# Get ready for the warm weather for january



## snowman123 (Sep 2, 2010)

*Let their be snow to plow soon*

Hoping to actually plow snow this winter unlike last winter.


----------



## Spool it up (Oct 30, 2012)

snowman123;1553292 said:


> Put your plows away you won't be needing them. Here is a link to a meteorologist that is seeing signs of warming for the eastern and the western states. Here is the link
> 
> 
> 
> It sucks I want to be out plowing snow.


atlantic or gulf coast si:laughing:de of FLORIDA


----------



## snoway63 (Dec 29, 2009)

Its only a small warmup and it helps to get storms started in the atmosphere


----------



## snowman123 (Sep 2, 2010)

I sure hope so happy new year to everyone.


----------



## snoway63 (Dec 29, 2009)

happy new year
watching for something maybe over the weekend maybe keep your fingers crossed


----------



## FISHERBOY (Aug 13, 2007)

just a pattern re-load no big deal, happens every winter


----------



## snowplowpro (Feb 7, 2006)

I guess those two major back to back storms we had were it for us they gave us a taste to get are equipment dirty and now old man winter went back to sleep.


----------



## South Seneca (Oct 22, 2010)

It will help melt down of some of the big plies we pushed up already.


----------



## LAB INC (Oct 19, 2006)

*Snow*



snowplowpro;1556844 said:


> I guess those two major back to back storms we had were it for us they gave us a taste to get are equipment dirty and now old man winter went back to sleep.


Right what a joke I hope we get something the end of Jan this sucks....


----------



## pldann86 (Nov 13, 2008)




----------



## South Seneca (Oct 22, 2010)

NWS says, expect a real return to winter after the 15th.

Until then, we have a week to fix the trucks, clean the shop, get supplies, and take the wife out to dinner.
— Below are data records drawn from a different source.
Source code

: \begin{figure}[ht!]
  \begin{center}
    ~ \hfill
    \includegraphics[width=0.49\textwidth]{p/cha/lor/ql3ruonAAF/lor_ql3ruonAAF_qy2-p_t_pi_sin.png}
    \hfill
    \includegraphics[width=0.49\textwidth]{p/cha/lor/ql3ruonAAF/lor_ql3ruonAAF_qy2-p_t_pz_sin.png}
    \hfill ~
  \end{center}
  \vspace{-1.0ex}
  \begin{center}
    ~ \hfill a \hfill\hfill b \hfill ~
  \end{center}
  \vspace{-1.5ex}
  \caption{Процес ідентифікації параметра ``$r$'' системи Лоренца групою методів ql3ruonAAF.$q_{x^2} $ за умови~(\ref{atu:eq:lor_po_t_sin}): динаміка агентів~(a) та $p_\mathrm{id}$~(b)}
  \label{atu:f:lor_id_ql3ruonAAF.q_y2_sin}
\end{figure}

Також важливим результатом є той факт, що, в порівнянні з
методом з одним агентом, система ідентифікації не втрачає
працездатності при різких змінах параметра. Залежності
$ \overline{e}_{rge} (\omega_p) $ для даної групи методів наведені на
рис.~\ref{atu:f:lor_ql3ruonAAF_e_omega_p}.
We all know, a happy wife means a happy life.


----------



## Antlerart06 (Feb 28, 2011)

This is Calm of the winter Worst is to come


----------



## allseasons87 (Nov 29, 2011)

South Seneca;1559979 said:


> NWS says, expect a real return to winter after the 15th.
> 
> Until then, we have a week to fix the trucks, clean the shop, get supplies, and take the wife out to dinner. We all know, a happy wife means a happy life.


AMEN! Red lobster tonight with the wife. Christmas gift cards are the best!


----------



## Dogplow Dodge (Jan 23, 2012)

South Seneca;1559979 said:


> . We all know, a happy wife means a happy life.


Yeah,

Someone else's wife.....


----------



## White Gardens (Oct 29, 2008)

allseasons87;1561345 said:


> AMEN! Red lobster tonight with the wife. Christmas gift cards are the best!


Ha! That's the only time we go is when we get gift certificates.

....................


----------



## allseasons87 (Nov 29, 2011)

White Gardens;1561399 said:


> Ha! That's the only time we go is when we get gift certificates.
> 
> ....................


Yea no doubt. And when we can find a babysitter.

Anyways back to the weather....


----------



## ygim (Feb 16, 2010)

I'm going stir crazy here, need snow.


----------